Как всегда по пятницам, Борух был дома уже в половине седьмого, чтобы успеть привести себя в порядок и сходить в синагогу до захода солнца. Раздевшись по пояс, он долго и с удовольствием плескался во дворе у рукомойника, снял сапоги, надел чистую рубаху и основательно расположился за большим деревянные столом во дворе под навесом, разминая затёкшие ноги и предвкушая традиционный пятничный ужин — куриный суп с кнейдлехом, праздничную субботу c утренней молитвой в синагоге и чолнт к обеду. Тёплый летний вечер пьяняще пах свежим хлебом, медовым ароматом клевера и резковато-приторным запахом липы, легкий ветерок шелестел листьями старой вишни, а за забором поскуливала соседская собака. Так сидел бы и сидел, не двигаясь, наслаждаясь долгожданным покоем, разлитым в надвигающихся сумерках, крадущихся с высоты. Борух прислонился к каменной стене дома и задремал от усталости и разлитой в воздухе благодати.
— Борух, — трагический голос Хавы выдернул его из блаженного небытия. — Мне надо сказать тебе что-то важное. Только не волнуйся и выпей воды, — Хася подвинула к мужу кружку. — Твоя дочь нас опозорила.
— Она не довесила этой герутэне Гитл крупы в лавке? Или продала ей ржавую селёдку?- Борух зевнул и с хрустом потянулся.
— Что ты говоришь, Борух, наша Авива — честная девочка, — возмутилась Хася, но тут же поперхнулась. — Ты скоро станешь дедом.
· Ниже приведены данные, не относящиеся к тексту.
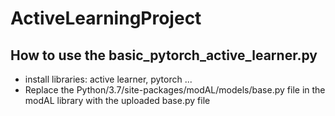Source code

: # ActiveLearningProject


## How to use the basic_pytorch_active_learner.py 
* install libraries: active learner, pytorch ... 
* Replace the Python/3.7/site-packages/modAL/models/base.py file in the modAL library with the uploaded base.py file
— Нам ждать шадханов?- пробормотал Борух, нехотя возвращаясь в этот бренный мир. — Когда?
— Нет, Борух, — сказала Хася и сама выпила из чашки. — На сватах мы сэкономили. Мы можем сразу ждать внука. Или внучку. Но лучше внука, хоть он убережёт нас от сюрпризов.
— Хася, я тебя умоляю, — поморщился Борух. — Не говори загадками, Пурим ещё нескоро.
— Какие уж тут загадки, — фыркнула Хася. — Твоя дочь уже два часа выступает за курятником, стараясь выдать наружу всё, чем мы её кормили восемнадцать лет.
— Я всегда говорил, что прокисшее молоко надо выливать!- забеспокоился Борух. — Бедная девочка.
— Теперь я тебя умоляю, Борух! — возмутилась Хася. — Это не молоко, это внук. Или внучка. Ты уже забыл, как я ходила Авивкой?
— Ты хочешь сказать, что... — опешил Борух.
— Именно это я и хочу сказать, — удовлетворенно констатировала Хася.
— Но как? Без хупы, без ктубы? — не мог прийти в себя Борух.
— Ты уже забыл, как? — усмехнулась Хася. — Я тебе расскажу.
Или можешь поговорить со своей козочкой. Вон она бредёт, цветом чуть краше Эзры, которого выловили в Швете через две недели после того, как он утонул.
— Кто он? — прорычал Борух, сжимая кулаки, едва Авива присела у стола. — Ты мне скажешь, и я сделаю из него форшмак прямо в кузнице.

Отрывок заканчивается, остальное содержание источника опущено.